Statistician, postdoctoral research fellow Leibniz Institute for Prevention Research and Epidemiology - BIPS, Germany
Background: In claims data, pregnancies are usually identified by searching for outcome-specific diagnostic and procedure codes. Pregnancies without a recorded outcome—e.g., ongoing pregnancies, spontaneous abortions not requiring medical treatment or induced abortions without a medical indication—are missed by this approach. In German claims data, there may be options to capture these pregnancies and estimate their onset, as the expected delivery date (EDD) is usually coded early in pregnancy.
Objectives: To identify pregnancies without a recorded outcome in German claims data and estimate their beginning and end.
Methods: Using data from the German Pharmacoepidemiological Research Database (GePaRD) from 2004-2020, we searched in girls and women of childbearing age (12-50 years) for EDDs that did not belong to a pregnancy already identified by a previously developed outcome algorithm, which uses outcome-specific diagnostic and procedure codes. If the EDD was later than the end of data availability or the end of insurance of the respective woman, the pregnancy was classified as “ongoing” and the beginning of the pregnancy was set to EDD-280 days (same as for pregnancies identified by the outcome algorithm. For all other EDDs, we searched for outpatient care codes, non-outcome-specific inpatient diagnoses, and in- and outpatient procedures codes indicating a pregnancy (“pregnancy markers”) The date of the code closest to the EDD was used to estimate the end of the pregnancy and the beginning was set to EDD-280 days. EDDs without a pregnancy marker were disregarded.
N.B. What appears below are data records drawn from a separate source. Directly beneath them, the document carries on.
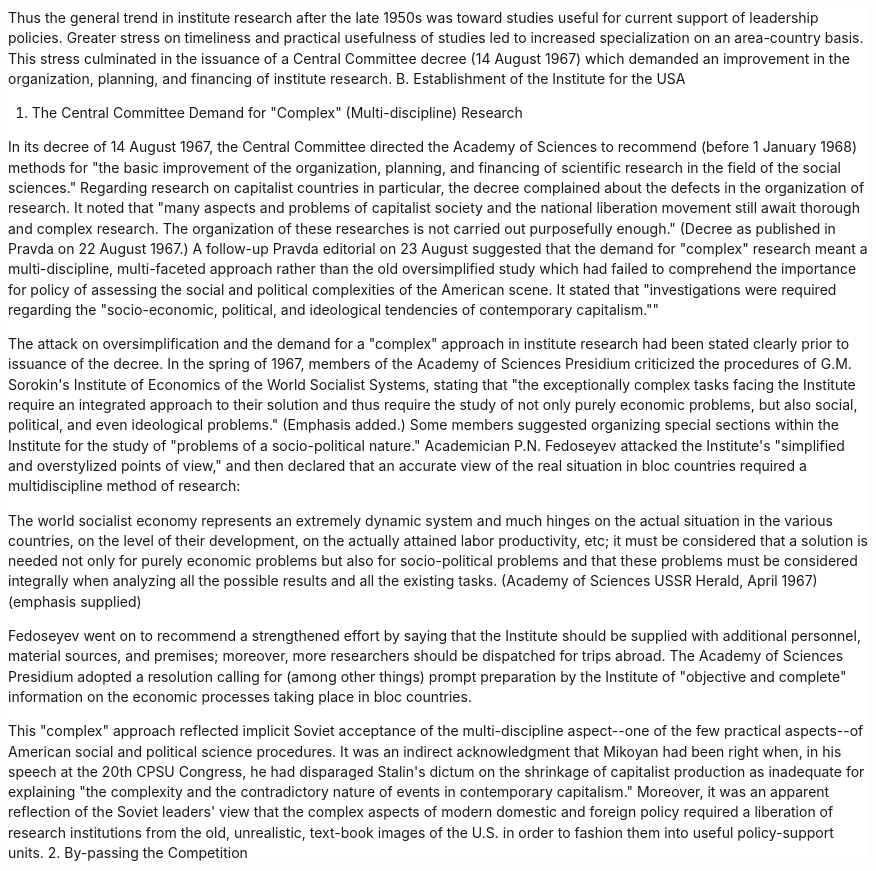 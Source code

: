 Thus the general trend in institute research after the late 1950s was toward studies useful for current support of leadership policies. Greater stress on timeliness and practical usefulness of studies led to increased specialization on an area-country basis. This stress culminated in the issuance of a Central Committee decree (14 August 1967) which demanded an improvement in the organization, planning, and financing of institute research. B. Establishment of the Institute for the USA

1. The Central Committee Demand for "Complex" (Multi-discipline) Research

In its decree of 14 August 1967, the Central Committee directed the Academy of Sciences to recommend (before 1 January 1968) methods for "the basic improvement of the organization, planning, and financing of scientific research in the field of the social sciences." Regarding research on capitalist countries in particular, the decree complained about the defects in the organization of research. It noted that "many aspects and problems of capitalist society and the national liberation movement still await thorough and complex research. The organization of these researches is not carried out purposefully enough." (Decree as published in Pravda on 22 August 1967.) A follow-up Pravda editorial on 23 August suggested that the demand for "complex" research meant a multi-discipline, multi-faceted approach rather than the old oversimplified study which had failed to comprehend the importance for policy of assessing the social and political complexities of the American scene. It stated that "investigations were required regarding the "socio-economic, political, and ideological tendencies of contemporary capitalism.""

The attack on oversimplification and the demand for a "complex" approach in institute research had been stated clearly prior to issuance of the decree. In the spring of 1967, members of the Academy of Sciences Presidium criticized the procedures of G.M. Sorokin's Institute of Economics of the World Socialist Systems, stating that "the exceptionally complex tasks facing the Institute require an integrated approach to their solution and thus require the study of not only purely economic problems, but also social, political, and even ideological problems." (Emphasis added.) Some members suggested organizing special sections within the Institute for the study of "problems of a socio-political nature." Academician P.N. Fedoseyev attacked the Institute's "simplified and overstylized points of view," and then declared that an accurate view of the real situation in bloc countries required a multidiscipline method of research:

The world socialist economy represents an extremely dynamic system and much hinges on the actual situation in the various countries, on the level of their development, on the actually attained labor productivity, etc; it must be considered that a solution is needed not only for purely economic problems but also for socio-political problems and that these problems must be considered integrally when analyzing all the possible results and all the existing tasks. (Academy of Sciences USSR Herald, April 1967) (emphasis supplied)

Fedoseyev went on to recommend a strengthened effort by saying that the Institute should be supplied with additional personnel, material sources, and premises; moreover, more researchers should be dispatched for trips abroad. The Academy of Sciences Presidium adopted a resolution calling for (among other things) prompt preparation by the Institute of "objective and complete" information on the economic processes taking place in bloc countries.

This "complex" approach reflected implicit Soviet acceptance of the multi-discipline aspect--one of the few practical aspects--of American social and political science procedures. It was an indirect acknowledgment that Mikoyan had been right when, in his speech at the 20th CPSU Congress, he had disparaged Stalin's dictum on the shrinkage of capitalist production as inadequate for explaining "the complexity and the contradictory nature of events in contemporary capitalism." Moreover, it was an apparent reflection of the Soviet leaders' view that the complex aspects of modern domestic and foreign policy required a liberation of research institutions from the old, unrealistic, text-book images of the U.S. in order to fashion them into useful policy-support units. 2. By-passing the Competition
Results: Overall, we identified 190,127 ongoing pregnancies and 294,759 pregnancies without a recorded outcome (as compared to 2,410,840 pregnancies identified by the outcome algorithm). For 79% of the pregnancies that were classified as ongoing on 31.12.2019, an outcome could be identified once 2020 data were included. In the pregnancies without a recorded outcome not classified as ongoing, we identified 3,670,499 pregnancy markers (per pregnancy median 10 markers), thereof 2.8% inpatient diagnoses, 0.03% in- or outpatient procedures codes, and 97.2% outpatient care codes. Timing of pregnancy markers was plausible, e.g., blood tests supposed to be performed early in pregnancy were in median coded 6.9 weeks and in 95% up to 12.4 weeks after the onset of pregnancy and pregnancies lengths matched in more than 90% with the coded duration (O.09).
Conclusions: Our study suggests that ongoing pregnancies and pregnancies without a recorded outcome can be identified and their onset and end plausibly be estimated in German claims data.